Diarra s.v.: Parte in quintetto, 4 minuti, poi rimane a sedere tutta la partita.

Jallow 6: Finalmente i bianconeri rivedono un giocatore simile a quello di inizio stagione, con giocate di energia e anche concretezza.

Diouf 5,5: Perde nettamente lo scontro con Tessitori, mostrando anche un’insolita inefficacia offensiva.

Akele 6: Parte forte, poi però viene dimenticato in panchina per tutti gli ultimi venti minuti, meritava probabilmente più spazio.

Jakovljevic 4: Pur con l’attenuante di essere alla sua terza partita da head coach, il bilancio parla chiaro: tre sconfitte su tre e responsabilità inevitabili. Anche in questa occasione lascia perplessi la gestione della gara, con scelte discutibili come l’utilizzo prolungato di Edwards da playmaker, che finisce per inceppare l’attacco. Manca inoltre una contromisura efficace al giocatore più in palla degli avversari: Tessitori domina a lungo sfruttando mismatch favorevoli senza trovare adeguate risposte. La squadra appare timorosa, poco reattiva, e dalla panchina non arriva la scossa necessaria. Anzi, la sensazione è quella di un gruppo lasciato a sé stesso, in una sorta di autogestione difficile da sostenere.

Umana Reyer Venezia

Tessitori 8: Domina in lungo e in largo in una partita da 18 punti e 13 rimbalzi.

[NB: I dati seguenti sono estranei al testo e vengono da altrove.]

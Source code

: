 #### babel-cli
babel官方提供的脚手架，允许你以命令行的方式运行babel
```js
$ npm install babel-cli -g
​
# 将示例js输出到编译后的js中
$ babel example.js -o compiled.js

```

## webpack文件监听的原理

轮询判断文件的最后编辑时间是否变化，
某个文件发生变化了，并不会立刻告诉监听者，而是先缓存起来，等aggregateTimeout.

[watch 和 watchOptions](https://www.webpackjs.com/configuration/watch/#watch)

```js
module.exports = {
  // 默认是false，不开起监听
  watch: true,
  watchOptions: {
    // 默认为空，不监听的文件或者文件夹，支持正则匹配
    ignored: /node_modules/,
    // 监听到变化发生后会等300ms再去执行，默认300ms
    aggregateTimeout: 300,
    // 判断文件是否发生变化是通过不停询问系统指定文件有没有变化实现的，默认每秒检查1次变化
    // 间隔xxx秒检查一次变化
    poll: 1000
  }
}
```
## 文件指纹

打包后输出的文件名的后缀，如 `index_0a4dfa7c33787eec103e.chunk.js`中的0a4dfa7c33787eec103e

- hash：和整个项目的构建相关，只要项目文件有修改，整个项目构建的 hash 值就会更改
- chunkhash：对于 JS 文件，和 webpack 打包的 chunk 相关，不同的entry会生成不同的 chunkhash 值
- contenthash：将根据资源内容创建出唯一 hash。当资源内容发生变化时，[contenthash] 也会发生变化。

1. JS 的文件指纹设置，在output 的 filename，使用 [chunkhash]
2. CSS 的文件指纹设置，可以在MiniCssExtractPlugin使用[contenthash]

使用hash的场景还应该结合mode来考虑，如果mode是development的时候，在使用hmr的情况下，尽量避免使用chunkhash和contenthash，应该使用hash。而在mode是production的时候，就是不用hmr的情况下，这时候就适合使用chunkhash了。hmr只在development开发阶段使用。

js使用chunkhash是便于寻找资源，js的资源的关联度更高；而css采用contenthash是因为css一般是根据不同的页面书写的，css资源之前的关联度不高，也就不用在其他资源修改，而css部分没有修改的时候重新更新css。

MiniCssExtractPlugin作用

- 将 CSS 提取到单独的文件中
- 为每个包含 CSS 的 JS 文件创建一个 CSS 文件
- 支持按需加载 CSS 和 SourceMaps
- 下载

Punisce la scelta avversaria del cambio sistematico.

Cole 7: Una partita di grande leadership in entrambe le metà campo con 14 assist e 5 palle recuperate. Fatica tanto al tiro, ma segna nei momenti fondamentali, tra cui i 2 liberi finali con cui regala la vittoria alla sua squadra.

Lever 5: Non viene riproposto nella seconda parte di gara, dopo 7 minuti inconcludenti.

De Nicolao n.e.

Candi 6: Partita ordinata con una tripla importante ma con qualche ingenuità.

Bowman 5,5: 4 falli commessi abbastanza velocemente ne limitano l’utilizzo in una partita in cui comunque segna ma forza anche abbastanza senza particolari fortune. 

Wheatle 6,5: Percentuali non dalla sua, ma nel complesso una partita solida con giocate importanti e con presenza a rimbalzo.

Nikolic 6: Non si mette particolarmente in mostra ma fa sentire il fisico agli avversari.

Jandelize n.e.

Parks 7,5: Qualche momento in cui si mostra un po’ disordinato e con qualche errore di troppo, ma esce alla grande in un finale che lo vede come forse il maggiore protagonista.

Wiltjer 7: Partita da alti e bassi, ma anche lui alla fine è decisivo con un 3/3 ai liberi che chiude i giochi.

Valentine 5,5: Fatica tanto al tiro e si mette così fuori partita, cercando forzature che non gli danno ragione.

Spahija 6,5: La sua squadra gioca una pallacanestro ordinata e con un ritmo controllato che in certi momenti forse non da nemmeno così tanti frutti, perché spingendo sull’acceleratore forse potevano chiudere anche prima la partita. Però in questo modo non permette praticamente mai agli avversari di accendersi.